**EXERCISE DIRECTIONS**: Look through the listing below and write out exactly the lines from the line with "As we explore" to the line with "To begin this", both included, and no others.

Start of Block

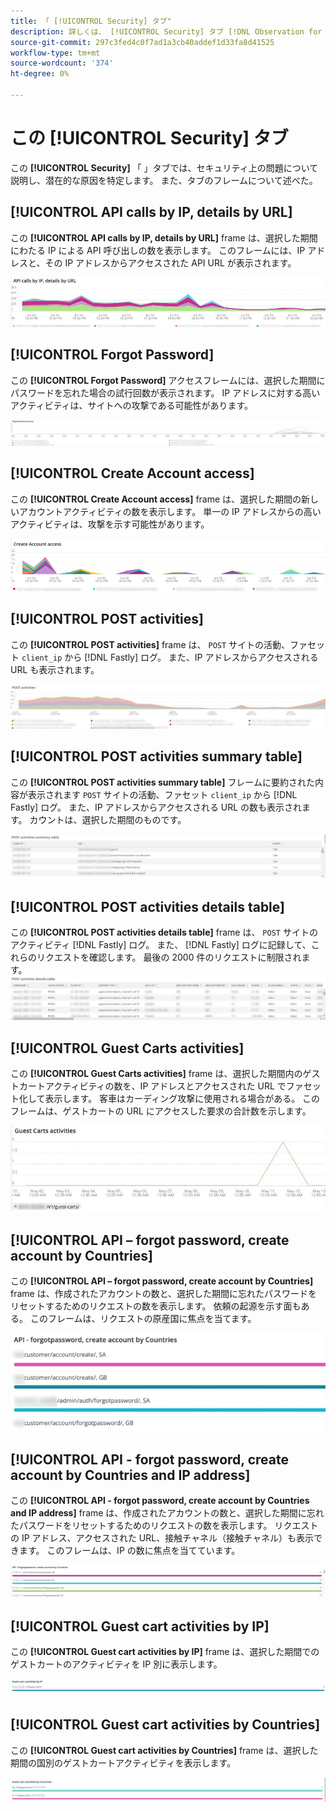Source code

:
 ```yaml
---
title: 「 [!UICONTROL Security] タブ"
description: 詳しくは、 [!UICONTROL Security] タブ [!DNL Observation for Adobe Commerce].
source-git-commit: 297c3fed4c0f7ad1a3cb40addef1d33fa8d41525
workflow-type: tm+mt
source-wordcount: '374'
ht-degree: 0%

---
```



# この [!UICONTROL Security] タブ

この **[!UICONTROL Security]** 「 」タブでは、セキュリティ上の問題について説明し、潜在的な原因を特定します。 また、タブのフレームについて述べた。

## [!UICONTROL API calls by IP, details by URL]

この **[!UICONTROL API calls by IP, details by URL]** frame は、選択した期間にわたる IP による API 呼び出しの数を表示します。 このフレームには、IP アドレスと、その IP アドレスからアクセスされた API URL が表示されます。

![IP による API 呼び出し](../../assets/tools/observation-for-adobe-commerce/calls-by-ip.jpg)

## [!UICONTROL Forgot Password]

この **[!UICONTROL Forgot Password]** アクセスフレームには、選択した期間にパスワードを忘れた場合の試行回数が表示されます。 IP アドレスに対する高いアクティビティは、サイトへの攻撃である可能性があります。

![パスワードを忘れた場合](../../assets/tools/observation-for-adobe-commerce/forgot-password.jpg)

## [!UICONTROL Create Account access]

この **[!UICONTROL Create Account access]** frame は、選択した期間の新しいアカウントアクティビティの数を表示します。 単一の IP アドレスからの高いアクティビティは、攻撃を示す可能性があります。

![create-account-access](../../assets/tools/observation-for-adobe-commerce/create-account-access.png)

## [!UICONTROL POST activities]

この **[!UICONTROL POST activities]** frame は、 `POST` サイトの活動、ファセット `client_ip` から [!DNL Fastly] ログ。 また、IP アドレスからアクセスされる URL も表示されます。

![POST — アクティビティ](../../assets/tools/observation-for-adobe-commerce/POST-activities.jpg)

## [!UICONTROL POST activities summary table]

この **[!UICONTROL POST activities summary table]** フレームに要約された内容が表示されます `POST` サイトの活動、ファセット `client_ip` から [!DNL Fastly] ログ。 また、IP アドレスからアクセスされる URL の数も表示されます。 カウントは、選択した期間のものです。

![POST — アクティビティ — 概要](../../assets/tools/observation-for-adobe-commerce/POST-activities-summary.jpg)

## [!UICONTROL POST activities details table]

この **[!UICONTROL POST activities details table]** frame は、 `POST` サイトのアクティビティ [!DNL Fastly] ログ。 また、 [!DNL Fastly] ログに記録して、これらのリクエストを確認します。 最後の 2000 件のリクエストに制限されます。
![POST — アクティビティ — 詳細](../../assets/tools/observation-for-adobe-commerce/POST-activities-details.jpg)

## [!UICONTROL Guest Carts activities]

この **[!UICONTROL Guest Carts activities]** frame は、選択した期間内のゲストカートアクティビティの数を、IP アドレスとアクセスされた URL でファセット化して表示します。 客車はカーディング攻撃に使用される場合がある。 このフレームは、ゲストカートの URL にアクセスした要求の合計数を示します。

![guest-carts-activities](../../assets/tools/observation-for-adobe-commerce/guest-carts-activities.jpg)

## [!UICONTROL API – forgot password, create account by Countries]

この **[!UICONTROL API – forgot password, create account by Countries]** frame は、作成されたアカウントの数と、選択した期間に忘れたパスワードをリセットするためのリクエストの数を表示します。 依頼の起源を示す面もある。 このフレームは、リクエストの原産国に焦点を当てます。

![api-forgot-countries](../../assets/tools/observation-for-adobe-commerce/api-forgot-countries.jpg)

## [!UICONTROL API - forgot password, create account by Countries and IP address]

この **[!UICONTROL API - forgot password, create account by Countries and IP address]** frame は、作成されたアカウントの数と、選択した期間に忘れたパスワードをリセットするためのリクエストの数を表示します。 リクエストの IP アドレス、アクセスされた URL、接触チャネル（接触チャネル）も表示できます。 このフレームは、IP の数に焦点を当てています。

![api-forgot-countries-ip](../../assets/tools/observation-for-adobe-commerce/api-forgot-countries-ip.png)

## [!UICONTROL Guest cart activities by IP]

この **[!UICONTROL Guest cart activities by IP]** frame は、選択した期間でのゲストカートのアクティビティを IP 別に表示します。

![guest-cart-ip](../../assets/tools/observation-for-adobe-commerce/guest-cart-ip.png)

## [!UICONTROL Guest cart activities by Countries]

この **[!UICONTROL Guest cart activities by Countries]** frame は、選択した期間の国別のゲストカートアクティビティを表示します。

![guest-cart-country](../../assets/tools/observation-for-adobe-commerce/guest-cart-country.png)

End of Block
Start of Block

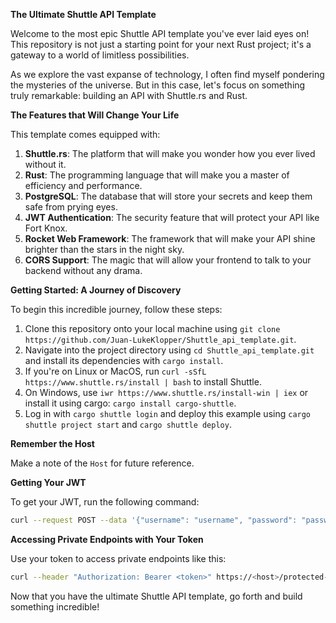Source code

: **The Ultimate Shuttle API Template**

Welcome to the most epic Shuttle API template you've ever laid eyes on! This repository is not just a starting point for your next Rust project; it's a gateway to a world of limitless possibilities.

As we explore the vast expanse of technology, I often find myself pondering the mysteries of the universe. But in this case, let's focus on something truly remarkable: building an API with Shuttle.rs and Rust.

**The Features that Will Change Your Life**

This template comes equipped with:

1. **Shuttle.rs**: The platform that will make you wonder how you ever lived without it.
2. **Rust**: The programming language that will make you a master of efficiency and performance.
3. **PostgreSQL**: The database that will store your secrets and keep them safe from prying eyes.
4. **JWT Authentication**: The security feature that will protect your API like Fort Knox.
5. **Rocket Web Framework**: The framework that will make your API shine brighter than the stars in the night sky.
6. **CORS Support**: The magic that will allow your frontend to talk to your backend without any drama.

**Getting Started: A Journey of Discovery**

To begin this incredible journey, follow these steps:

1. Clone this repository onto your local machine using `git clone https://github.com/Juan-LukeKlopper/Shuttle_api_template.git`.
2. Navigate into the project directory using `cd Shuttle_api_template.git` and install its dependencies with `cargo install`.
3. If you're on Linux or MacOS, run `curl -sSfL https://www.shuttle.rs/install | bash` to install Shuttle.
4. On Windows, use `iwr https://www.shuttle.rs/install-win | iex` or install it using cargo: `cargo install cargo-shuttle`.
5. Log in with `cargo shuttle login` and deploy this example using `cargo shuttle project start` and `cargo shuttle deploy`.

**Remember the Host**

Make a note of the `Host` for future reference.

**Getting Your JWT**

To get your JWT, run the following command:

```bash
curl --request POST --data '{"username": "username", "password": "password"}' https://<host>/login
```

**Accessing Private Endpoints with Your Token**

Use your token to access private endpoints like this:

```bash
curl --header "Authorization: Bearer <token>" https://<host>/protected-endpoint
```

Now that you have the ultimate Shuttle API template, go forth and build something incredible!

End of Block

**WRITTEN RESPONSE**:
As we explore the vast expanse of technology, I often find myself pondering the mysteries of the universe. But in this case, let's focus on something truly remarkable: building an API with Shuttle.rs and Rust.

**The Features that Will Change Your Life**

This template comes equipped with:

1. **Shuttle.rs**: The platform that will make you wonder how you ever lived without it.
2. **Rust**: The programming language that will make you a master of efficiency and performance.
3. **PostgreSQL**: The database that will store your secrets and keep them safe from prying eyes.
4. **JWT Authentication**: The security feature that will protect your API like Fort Knox.
5. **Rocket Web Framework**: The framework that will make your API shine brighter than the stars in the night sky.
6. **CORS Support**: The magic that will allow your frontend to talk to your backend without any drama.

**Getting Started: A Journey of Discovery**

To begin this incredible journey, follow these steps:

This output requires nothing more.